Çünkü bu medeniyeti Bediüzzaman Said Nursi şöyle tarif eder.
“Şeriat-ı Ahmediye'nin (A.S.M) tazammun ettiği ve emrettiği medeniyet ise ki,
medeniyet-i hazıranın İNKİŞAINDAN inkişaf edecektir.
Onun menfî esasları yerine müsbet esaslar vaz'eder.
İşte nokta-i istinad, kuvvete bedel haktır ki, şe'ni adalet ve tevazündür.
Hedef de menfaat yerine fazilettir ki, şe'ni muhabbet ve tecazübdür.
Cihet-ül vahdet de unsuriyet ve milliyet yerine, rabıta-i dinî, vatanî, sınıfîdir ki,
şe'ni samimî uhuvvet ve müsalemet ve haricin tecavüzüne karşı yalnız tedafü'dür.
Hayatta düstur-u cidal yerine düstur-u teavündür ki, şe'ni ittihad ve tesanüddür. Heva yerine hüdadır ki, şe'ni insaniyeten terakki ve ruhen tekâmüldür. Hevayı tahdid eder, nefsin hevesat-ı süfliyesinin teshiline bedel, ruhun hissiyat-ı ulviyesini tatmin eder. “(Age.)

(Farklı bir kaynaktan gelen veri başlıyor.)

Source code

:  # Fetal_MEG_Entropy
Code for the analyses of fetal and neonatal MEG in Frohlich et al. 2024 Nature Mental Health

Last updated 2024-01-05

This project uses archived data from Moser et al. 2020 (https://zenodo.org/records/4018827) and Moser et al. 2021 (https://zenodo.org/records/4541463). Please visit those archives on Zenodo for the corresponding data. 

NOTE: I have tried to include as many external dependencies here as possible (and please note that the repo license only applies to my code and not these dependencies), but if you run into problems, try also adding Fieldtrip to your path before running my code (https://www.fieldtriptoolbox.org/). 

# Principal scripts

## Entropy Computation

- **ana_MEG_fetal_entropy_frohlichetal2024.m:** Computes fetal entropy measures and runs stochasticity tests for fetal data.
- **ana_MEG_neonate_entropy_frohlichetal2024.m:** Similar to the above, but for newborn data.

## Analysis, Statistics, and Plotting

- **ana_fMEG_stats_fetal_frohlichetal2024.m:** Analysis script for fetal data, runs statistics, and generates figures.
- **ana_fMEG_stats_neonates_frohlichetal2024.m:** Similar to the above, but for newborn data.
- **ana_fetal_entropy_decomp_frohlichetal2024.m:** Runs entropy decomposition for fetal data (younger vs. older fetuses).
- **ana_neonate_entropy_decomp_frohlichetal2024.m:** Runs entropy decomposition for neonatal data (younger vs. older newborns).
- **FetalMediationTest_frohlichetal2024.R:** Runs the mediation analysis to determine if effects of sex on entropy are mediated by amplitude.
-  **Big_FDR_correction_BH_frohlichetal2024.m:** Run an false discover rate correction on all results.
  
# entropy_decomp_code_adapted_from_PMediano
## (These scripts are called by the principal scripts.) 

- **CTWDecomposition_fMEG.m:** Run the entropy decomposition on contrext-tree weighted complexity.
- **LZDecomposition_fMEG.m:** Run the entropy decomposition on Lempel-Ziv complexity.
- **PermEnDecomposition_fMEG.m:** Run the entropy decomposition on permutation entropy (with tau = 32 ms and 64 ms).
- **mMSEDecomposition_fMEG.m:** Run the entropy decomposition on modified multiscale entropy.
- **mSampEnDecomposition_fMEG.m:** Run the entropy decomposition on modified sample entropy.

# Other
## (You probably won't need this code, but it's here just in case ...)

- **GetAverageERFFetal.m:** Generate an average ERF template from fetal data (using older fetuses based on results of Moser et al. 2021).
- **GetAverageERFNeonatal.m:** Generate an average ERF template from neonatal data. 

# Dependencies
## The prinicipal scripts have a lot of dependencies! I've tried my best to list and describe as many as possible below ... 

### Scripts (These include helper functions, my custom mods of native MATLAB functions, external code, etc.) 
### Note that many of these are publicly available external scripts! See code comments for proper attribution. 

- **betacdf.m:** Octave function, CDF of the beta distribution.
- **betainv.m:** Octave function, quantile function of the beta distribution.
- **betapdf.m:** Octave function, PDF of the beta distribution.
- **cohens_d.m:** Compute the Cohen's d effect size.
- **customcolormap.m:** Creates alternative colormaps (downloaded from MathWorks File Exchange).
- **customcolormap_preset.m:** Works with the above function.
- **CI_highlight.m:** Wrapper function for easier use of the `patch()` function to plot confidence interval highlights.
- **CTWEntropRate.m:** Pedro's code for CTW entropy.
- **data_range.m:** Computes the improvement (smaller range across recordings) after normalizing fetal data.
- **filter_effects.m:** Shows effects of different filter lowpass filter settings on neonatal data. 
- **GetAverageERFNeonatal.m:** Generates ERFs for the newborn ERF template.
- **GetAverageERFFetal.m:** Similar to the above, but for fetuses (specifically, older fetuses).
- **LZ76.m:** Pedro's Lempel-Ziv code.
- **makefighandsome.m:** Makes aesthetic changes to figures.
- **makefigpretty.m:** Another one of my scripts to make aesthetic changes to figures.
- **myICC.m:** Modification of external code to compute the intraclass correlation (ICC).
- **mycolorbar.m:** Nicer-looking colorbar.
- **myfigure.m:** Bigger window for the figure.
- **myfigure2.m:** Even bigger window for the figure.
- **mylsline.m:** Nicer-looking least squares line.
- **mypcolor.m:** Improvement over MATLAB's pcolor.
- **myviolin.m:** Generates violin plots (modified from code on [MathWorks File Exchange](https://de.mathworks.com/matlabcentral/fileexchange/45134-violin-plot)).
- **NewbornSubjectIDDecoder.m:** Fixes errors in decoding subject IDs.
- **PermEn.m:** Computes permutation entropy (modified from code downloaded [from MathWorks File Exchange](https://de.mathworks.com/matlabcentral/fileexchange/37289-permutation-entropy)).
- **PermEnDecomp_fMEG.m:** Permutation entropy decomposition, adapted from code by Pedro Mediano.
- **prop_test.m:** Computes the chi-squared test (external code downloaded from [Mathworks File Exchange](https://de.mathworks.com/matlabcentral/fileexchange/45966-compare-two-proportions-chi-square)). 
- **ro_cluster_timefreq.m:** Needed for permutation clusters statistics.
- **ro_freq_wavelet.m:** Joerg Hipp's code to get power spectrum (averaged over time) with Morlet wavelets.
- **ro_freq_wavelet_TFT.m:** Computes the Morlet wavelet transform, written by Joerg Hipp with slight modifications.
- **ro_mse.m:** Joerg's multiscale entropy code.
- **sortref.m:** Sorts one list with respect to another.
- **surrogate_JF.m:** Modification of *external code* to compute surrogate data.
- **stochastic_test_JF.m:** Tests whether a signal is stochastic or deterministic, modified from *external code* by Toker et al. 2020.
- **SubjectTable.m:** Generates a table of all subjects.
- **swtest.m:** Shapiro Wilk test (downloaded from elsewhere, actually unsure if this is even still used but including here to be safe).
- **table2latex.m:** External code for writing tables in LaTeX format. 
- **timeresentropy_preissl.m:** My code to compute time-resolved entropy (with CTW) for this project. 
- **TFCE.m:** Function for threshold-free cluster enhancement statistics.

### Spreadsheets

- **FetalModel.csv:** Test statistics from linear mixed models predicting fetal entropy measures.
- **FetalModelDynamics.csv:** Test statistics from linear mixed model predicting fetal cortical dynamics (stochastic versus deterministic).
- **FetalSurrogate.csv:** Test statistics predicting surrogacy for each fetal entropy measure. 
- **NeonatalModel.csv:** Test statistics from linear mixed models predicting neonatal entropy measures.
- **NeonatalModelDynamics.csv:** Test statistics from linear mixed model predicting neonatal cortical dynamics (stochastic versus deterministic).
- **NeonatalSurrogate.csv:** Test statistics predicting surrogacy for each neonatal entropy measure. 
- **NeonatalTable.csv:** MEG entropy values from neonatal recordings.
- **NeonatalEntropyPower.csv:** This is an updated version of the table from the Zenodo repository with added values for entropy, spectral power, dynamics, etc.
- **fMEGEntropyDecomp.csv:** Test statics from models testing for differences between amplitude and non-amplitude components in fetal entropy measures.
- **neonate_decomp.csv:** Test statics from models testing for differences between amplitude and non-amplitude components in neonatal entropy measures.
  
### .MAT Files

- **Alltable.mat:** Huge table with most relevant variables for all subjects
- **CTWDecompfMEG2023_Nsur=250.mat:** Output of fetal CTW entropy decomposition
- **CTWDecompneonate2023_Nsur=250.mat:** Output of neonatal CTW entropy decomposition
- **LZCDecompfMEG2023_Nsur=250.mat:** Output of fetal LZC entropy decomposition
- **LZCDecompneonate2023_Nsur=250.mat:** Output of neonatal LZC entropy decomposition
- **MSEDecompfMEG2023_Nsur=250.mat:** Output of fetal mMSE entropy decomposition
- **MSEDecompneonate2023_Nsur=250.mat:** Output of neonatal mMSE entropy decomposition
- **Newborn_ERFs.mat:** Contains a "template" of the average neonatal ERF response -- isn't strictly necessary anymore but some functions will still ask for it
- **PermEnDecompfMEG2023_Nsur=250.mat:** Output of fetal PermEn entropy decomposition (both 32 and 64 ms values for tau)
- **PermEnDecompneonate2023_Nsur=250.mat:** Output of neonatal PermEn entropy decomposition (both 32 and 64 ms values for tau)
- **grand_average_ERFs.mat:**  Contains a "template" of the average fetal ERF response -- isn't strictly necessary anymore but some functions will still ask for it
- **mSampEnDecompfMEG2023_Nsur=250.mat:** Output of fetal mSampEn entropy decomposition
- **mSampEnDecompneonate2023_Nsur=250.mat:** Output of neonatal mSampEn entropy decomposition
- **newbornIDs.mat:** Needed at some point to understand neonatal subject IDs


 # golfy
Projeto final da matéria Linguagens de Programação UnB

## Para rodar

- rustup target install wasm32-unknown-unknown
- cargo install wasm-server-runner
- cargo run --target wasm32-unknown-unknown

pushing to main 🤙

Cenab-ı Hak bizleri o medeniyete uygun yaşatsın. Bir an önce Nurlu Müminlere, bütün insanlığa, iki cihan saadeti bahşedecek o medeniyeti ortaya koyacak gayret versin. Böyle bir medeniyeti Müslüman İsevilerle birlikte inşa etmeyi bizlere nasip etsin. Çünkü Bediüzzaman’ göre “..geniş dairelerdeki o vazifeyi “Müslüman İseviler” yapacaktır.
Bediüzzaman Hazretleri bu konuda da fikir serdeder.
“İşte böyle bir sırada, o cereyan pek kuvvetli göründüğü bir zamanda, Hazret-i İsâ AS.mın şahsiyet-i mâneviyesinden ibaret olan hakikî İsevîlik dini zuhur edecek, yani rahmet-i İlâhiyenin semâsından nüzul edecek, halihazır Hıristiyanlık dini o hakikate karşı tasaffi edecek, hurafattan ve tahrifattan sıyrılacak, hakaik-i İslâmiye ile birleşecek, mânen Hıristiyanlık bir nevi İslâmiyete inkılâp edecektir. Ve Kur'ân'a iktida ederek, o İsevîlik şahs-ı mânevîsi tâbi ve İslâmiyet metbû makamında kalacak, din-i hak bu iltihak neticesinde azîm bir kuvvet bulacaktır. Dinsizlik cereyanına karşı ayrı ayrı iken mağlûp olan İsevîlik ve İslâmiyet, ittihad neticesinde dinsizlik cereyanına galebe edip dağıtacak istidadında iken, âlem-i semâvâtta cism-i beşerîsiyle bulunan şahs-ı İsâ AS, o din-i hak cereyanının başına geçeceğini, bir Muhbir-i Sadık, bir Kadîr-i Külli Şeyin vaadine istinad ederek haber vermiştir. Madem haber vermiş, haktır. Madem Kadîr-i Külli Şey vaad etmiş, elbette yapacaktır.”Bize olsa olsa fiilen ve kavlen Amin demek düşer.